Required work
Go line by line through the records below. Copy whichever lines contain the string "begin".

Records to use
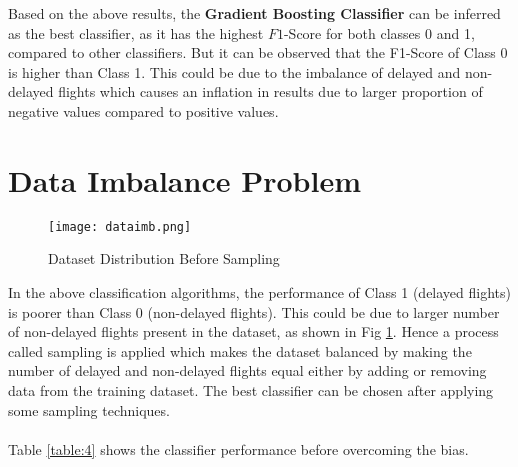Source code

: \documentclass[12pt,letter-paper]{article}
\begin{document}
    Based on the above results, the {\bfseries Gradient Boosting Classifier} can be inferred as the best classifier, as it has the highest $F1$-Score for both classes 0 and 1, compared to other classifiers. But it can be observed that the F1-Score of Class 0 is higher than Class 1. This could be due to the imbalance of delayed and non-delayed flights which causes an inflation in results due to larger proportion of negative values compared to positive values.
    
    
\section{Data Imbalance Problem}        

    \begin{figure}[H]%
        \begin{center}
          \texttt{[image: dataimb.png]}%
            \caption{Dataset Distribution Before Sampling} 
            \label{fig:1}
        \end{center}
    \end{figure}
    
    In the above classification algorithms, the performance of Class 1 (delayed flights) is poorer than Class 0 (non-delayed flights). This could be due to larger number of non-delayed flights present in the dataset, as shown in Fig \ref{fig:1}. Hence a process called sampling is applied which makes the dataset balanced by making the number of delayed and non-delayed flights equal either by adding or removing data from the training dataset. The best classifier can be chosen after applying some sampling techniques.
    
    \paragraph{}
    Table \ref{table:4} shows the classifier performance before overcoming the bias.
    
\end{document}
--
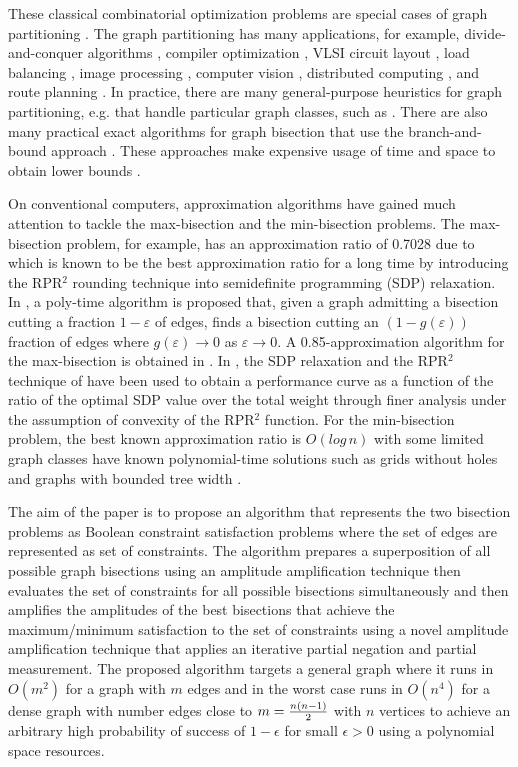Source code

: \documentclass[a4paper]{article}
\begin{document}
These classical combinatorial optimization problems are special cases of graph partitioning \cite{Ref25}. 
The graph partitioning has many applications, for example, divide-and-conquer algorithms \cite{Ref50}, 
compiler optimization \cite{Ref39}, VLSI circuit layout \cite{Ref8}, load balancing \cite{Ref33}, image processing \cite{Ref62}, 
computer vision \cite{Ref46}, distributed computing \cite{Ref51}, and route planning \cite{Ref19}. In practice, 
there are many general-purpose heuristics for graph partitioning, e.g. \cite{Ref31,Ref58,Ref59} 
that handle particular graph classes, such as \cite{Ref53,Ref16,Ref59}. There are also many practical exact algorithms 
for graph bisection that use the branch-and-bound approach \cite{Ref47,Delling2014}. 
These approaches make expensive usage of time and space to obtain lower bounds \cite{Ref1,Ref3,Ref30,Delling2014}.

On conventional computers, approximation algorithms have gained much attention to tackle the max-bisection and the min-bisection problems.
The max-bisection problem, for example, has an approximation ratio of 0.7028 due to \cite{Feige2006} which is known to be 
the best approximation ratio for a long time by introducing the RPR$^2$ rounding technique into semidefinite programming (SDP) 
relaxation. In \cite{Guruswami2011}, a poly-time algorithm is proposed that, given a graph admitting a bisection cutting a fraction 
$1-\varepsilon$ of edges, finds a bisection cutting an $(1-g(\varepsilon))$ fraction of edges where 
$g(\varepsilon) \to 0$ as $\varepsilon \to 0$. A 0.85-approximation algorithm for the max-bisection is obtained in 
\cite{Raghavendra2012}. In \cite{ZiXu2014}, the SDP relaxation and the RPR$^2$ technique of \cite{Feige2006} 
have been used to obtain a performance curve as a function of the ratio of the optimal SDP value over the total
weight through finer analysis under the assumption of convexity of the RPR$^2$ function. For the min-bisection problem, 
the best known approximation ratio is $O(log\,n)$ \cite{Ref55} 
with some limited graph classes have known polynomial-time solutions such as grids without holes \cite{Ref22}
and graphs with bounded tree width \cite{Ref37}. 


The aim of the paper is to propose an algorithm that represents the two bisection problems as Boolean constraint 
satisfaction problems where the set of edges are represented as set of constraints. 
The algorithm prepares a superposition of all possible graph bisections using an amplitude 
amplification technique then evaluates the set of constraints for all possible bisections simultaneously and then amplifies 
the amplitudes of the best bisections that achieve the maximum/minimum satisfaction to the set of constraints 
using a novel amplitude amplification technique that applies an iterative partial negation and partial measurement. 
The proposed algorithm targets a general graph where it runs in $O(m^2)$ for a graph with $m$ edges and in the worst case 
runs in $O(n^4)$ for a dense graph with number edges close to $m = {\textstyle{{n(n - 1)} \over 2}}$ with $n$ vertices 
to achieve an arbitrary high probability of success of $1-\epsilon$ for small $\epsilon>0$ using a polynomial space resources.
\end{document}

Problem solution
\begin{document}
    \begin{figure}[H]%
        \begin{center}
\begin{document}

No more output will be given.